9 replies on “Jake Berthot Doesn’t Need To Be Original”

    1. I dunno, you could say Rothko derived his work from rectangles but that would only take away from them. The immediacy of these transcends that way of art viewing.

      1. Interesting that you should pick Rothko to make your point in that both he and Berthot deal with similar messages: life and death,the void. I suppose you could say that Rothko borrows his rectangles but from where? Geometry? I think in the history of art such a pure use of them is rather innovative?Also his use of color in those soft-edged rectangles, although derivative from the Fauves was pushed to a level of simplicity that is unique to him. Moreover, the level of painting as gesture, that firmly places him among the abstract expressionists, is exhilarating. The message of the precariousness of our existence, that they both share, diverges: in the hands of Rothko it verges on terror.In the hands of Berthot on sentiment.Rothko struggles to make his visual language fresh and new which in turn makes his message so much more powerful .

  1. hmm . . . history, life, art . . . it’s all a bit derivative yes? in
    that everlasting, ignoble, UNpleasurably delicious sort of way to which
    these words and these works speak . . . utterly YUM.

    1. So true we are derivative.I did not name myself nor decide my ethnicity nor this language I speak.
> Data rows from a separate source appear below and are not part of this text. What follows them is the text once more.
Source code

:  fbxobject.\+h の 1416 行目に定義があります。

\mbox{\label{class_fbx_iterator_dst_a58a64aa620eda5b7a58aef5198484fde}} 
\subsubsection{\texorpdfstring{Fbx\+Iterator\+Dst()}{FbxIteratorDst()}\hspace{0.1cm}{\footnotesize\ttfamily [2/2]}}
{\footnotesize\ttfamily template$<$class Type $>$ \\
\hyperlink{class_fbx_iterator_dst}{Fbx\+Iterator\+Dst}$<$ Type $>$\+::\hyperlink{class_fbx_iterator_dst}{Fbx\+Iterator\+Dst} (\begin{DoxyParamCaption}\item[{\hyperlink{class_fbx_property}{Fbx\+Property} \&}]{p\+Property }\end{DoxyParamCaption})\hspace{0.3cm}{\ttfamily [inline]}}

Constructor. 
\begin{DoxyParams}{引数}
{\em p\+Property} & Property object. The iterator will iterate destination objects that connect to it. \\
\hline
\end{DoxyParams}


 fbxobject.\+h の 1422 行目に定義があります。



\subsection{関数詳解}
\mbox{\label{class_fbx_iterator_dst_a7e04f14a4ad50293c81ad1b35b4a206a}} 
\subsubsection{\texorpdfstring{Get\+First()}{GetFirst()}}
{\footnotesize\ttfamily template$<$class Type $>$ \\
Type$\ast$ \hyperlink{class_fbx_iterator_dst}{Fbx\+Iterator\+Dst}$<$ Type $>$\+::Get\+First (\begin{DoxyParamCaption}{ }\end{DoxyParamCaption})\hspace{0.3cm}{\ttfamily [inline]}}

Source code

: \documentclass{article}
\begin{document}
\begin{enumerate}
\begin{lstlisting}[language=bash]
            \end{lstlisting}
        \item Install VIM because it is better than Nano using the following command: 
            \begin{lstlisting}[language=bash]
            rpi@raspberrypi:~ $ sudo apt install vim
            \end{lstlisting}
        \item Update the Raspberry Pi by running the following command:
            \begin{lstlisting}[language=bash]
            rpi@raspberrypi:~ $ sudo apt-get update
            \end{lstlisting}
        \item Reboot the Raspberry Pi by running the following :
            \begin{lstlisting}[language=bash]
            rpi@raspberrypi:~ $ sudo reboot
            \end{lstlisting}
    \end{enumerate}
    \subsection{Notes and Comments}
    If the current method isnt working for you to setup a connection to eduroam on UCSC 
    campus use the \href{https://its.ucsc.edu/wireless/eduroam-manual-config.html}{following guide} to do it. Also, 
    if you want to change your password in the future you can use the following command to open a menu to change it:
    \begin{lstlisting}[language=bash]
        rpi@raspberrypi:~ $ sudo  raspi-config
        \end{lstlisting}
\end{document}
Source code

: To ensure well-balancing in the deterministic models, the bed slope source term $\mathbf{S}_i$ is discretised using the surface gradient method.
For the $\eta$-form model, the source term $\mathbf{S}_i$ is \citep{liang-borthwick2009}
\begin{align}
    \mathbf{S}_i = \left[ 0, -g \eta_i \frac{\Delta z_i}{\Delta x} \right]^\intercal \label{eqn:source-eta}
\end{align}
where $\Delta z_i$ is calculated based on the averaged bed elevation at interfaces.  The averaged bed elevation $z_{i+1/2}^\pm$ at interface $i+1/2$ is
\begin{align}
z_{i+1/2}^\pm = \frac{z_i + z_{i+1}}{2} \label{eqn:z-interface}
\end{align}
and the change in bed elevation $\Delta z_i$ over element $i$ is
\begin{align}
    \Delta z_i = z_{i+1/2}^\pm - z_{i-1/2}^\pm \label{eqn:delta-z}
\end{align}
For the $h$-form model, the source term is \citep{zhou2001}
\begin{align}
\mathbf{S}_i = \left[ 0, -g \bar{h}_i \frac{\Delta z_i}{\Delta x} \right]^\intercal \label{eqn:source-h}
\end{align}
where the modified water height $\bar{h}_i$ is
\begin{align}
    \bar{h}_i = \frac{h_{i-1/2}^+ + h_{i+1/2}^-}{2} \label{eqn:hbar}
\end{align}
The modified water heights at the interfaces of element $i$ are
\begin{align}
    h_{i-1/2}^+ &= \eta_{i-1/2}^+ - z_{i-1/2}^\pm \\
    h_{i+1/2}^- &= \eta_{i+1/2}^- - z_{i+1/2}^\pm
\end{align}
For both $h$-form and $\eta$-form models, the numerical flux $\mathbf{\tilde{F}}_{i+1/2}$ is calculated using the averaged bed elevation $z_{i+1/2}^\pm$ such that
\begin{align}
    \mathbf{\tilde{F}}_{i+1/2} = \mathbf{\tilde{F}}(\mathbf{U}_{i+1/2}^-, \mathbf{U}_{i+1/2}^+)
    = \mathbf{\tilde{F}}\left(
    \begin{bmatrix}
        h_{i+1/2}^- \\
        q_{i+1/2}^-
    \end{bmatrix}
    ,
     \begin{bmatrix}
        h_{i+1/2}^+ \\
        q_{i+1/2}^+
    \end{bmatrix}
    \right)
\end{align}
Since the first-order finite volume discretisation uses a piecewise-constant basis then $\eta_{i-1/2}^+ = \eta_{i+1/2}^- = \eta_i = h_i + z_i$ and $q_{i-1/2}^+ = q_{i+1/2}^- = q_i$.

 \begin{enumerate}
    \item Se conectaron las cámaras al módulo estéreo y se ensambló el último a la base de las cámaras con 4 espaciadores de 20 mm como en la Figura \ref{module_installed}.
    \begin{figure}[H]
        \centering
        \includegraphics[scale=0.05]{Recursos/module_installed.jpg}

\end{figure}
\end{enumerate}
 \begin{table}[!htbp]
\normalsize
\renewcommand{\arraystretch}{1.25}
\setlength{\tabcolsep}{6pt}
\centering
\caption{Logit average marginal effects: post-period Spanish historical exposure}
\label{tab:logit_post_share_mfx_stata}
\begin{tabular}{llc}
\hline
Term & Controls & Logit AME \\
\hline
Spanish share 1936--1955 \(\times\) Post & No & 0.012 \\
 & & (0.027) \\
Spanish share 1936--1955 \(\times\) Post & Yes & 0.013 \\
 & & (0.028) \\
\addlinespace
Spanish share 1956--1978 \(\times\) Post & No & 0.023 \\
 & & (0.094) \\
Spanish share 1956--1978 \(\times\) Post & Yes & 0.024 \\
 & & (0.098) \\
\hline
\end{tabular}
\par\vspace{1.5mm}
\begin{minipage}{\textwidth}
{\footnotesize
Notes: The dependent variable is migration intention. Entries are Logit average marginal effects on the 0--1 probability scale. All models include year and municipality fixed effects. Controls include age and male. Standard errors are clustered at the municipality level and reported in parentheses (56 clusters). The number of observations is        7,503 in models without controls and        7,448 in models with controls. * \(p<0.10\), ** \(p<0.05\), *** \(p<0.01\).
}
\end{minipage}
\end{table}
I guess all those things that I should embrace and find so delicious: history art etc even life make me anxious.Anxiety moves me away from my center.

  2. I like the idea of past present future – because it reminds me of both cubism, and when I heard Jake talk about art being like a time/duration piece. How you first see a painting, how you see a painting when you sit with it, and how you carry a painting burnt into your memory.